§ Exercise brief
Could the lines from the one with "The status of" through the end of the listing be restated exactly, with nothing else included?

§ Given records
*** Begin section ***

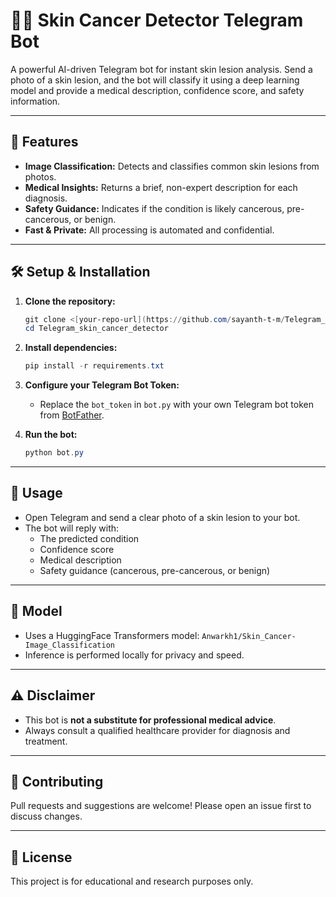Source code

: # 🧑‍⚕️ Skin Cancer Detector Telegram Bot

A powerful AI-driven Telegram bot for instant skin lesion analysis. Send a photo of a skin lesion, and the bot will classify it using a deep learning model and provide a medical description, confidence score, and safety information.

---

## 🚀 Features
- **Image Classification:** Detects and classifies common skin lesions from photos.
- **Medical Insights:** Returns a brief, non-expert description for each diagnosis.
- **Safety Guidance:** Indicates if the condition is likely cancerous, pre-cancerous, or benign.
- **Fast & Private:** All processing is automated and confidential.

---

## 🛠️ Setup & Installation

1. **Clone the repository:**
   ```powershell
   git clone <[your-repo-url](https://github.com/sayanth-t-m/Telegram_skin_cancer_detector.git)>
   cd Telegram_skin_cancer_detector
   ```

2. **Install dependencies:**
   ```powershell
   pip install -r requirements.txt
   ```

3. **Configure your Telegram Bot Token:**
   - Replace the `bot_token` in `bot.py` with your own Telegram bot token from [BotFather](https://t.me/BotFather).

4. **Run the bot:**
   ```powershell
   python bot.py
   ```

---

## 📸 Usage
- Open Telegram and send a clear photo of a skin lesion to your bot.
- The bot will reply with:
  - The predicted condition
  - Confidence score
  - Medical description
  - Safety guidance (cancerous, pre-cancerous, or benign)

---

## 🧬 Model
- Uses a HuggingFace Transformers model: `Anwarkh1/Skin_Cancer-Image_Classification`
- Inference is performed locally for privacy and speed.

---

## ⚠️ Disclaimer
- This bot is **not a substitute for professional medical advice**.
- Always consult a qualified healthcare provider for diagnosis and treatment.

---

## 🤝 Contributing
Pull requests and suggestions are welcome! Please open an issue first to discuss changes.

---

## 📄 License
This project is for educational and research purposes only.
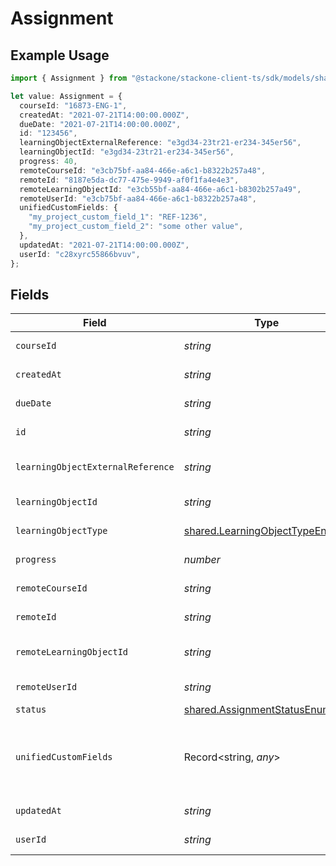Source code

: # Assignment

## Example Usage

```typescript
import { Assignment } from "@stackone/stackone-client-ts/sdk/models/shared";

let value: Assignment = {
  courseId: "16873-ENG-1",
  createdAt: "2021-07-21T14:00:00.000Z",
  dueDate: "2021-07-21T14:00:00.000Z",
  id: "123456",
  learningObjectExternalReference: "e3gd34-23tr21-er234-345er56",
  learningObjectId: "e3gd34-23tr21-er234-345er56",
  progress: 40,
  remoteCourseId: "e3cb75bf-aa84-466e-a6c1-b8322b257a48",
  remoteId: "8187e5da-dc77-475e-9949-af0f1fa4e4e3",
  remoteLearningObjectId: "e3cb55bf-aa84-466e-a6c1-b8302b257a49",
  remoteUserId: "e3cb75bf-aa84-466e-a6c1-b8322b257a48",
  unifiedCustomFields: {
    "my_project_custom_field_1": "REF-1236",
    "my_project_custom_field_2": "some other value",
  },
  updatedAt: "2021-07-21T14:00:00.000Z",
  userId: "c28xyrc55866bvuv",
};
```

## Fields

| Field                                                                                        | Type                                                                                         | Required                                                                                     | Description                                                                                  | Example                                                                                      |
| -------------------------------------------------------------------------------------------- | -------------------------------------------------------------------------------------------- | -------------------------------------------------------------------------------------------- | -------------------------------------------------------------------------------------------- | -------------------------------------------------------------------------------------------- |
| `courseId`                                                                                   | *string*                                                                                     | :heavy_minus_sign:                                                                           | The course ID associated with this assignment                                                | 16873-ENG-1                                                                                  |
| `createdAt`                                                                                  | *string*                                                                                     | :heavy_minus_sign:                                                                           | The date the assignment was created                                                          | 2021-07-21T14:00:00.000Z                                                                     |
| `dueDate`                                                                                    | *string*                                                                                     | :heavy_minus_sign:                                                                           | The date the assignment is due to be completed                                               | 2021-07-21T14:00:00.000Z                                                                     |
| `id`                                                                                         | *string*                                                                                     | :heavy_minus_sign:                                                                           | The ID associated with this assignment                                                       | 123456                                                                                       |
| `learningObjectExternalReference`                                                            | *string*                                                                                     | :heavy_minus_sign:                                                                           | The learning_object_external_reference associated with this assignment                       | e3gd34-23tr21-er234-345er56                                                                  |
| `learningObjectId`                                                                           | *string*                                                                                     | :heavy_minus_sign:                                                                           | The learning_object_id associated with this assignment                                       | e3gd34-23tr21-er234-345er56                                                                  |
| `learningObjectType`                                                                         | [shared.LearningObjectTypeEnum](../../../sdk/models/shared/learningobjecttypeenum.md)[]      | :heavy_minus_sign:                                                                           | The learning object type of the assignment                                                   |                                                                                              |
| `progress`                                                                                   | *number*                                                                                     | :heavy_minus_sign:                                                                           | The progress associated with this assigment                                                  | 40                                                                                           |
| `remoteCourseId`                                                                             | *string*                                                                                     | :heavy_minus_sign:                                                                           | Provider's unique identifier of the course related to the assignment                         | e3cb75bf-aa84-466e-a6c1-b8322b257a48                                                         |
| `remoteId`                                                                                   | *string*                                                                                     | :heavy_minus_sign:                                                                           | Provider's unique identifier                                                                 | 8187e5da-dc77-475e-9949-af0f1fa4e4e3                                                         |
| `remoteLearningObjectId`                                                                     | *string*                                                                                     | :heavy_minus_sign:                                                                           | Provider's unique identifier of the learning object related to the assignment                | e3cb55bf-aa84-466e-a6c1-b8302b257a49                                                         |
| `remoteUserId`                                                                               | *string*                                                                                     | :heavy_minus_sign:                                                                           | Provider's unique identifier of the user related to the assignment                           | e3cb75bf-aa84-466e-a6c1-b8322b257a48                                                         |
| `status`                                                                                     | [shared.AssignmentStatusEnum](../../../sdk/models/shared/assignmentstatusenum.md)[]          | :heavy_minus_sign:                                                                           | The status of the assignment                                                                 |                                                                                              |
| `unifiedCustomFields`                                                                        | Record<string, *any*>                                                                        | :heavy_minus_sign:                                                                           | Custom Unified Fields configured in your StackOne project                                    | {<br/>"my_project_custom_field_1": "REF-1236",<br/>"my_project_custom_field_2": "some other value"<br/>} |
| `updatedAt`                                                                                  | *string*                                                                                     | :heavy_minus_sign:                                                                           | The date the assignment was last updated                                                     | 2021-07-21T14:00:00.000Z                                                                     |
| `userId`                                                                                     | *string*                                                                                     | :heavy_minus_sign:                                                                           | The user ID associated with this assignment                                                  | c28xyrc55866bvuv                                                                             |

*** End section ***

§ Written answer
| `status`                                                                                     | [shared.AssignmentStatusEnum](../../../sdk/models/shared/assignmentstatusenum.md)[]          | :heavy_minus_sign:                                                                           | The status of the assignment                                                                 |                                                                                              |
| `unifiedCustomFields`                                                                        | Record<string, *any*>                                                                        | :heavy_minus_sign:                                                                           | Custom Unified Fields configured in your StackOne project                                    | {<br/>"my_project_custom_field_1": "REF-1236",<br/>"my_project_custom_field_2": "some other value"<br/>} |
| `updatedAt`                                                                                  | *string*                                                                                     | :heavy_minus_sign:                                                                           | The date the assignment was last updated                                                     | 2021-07-21T14:00:00.000Z                                                                     |
| `userId`                                                                                     | *string*                                                                                     | :heavy_minus_sign:                                                                           | The user ID associated with this assignment                                                  | c28xyrc55866bvuv                                                                             |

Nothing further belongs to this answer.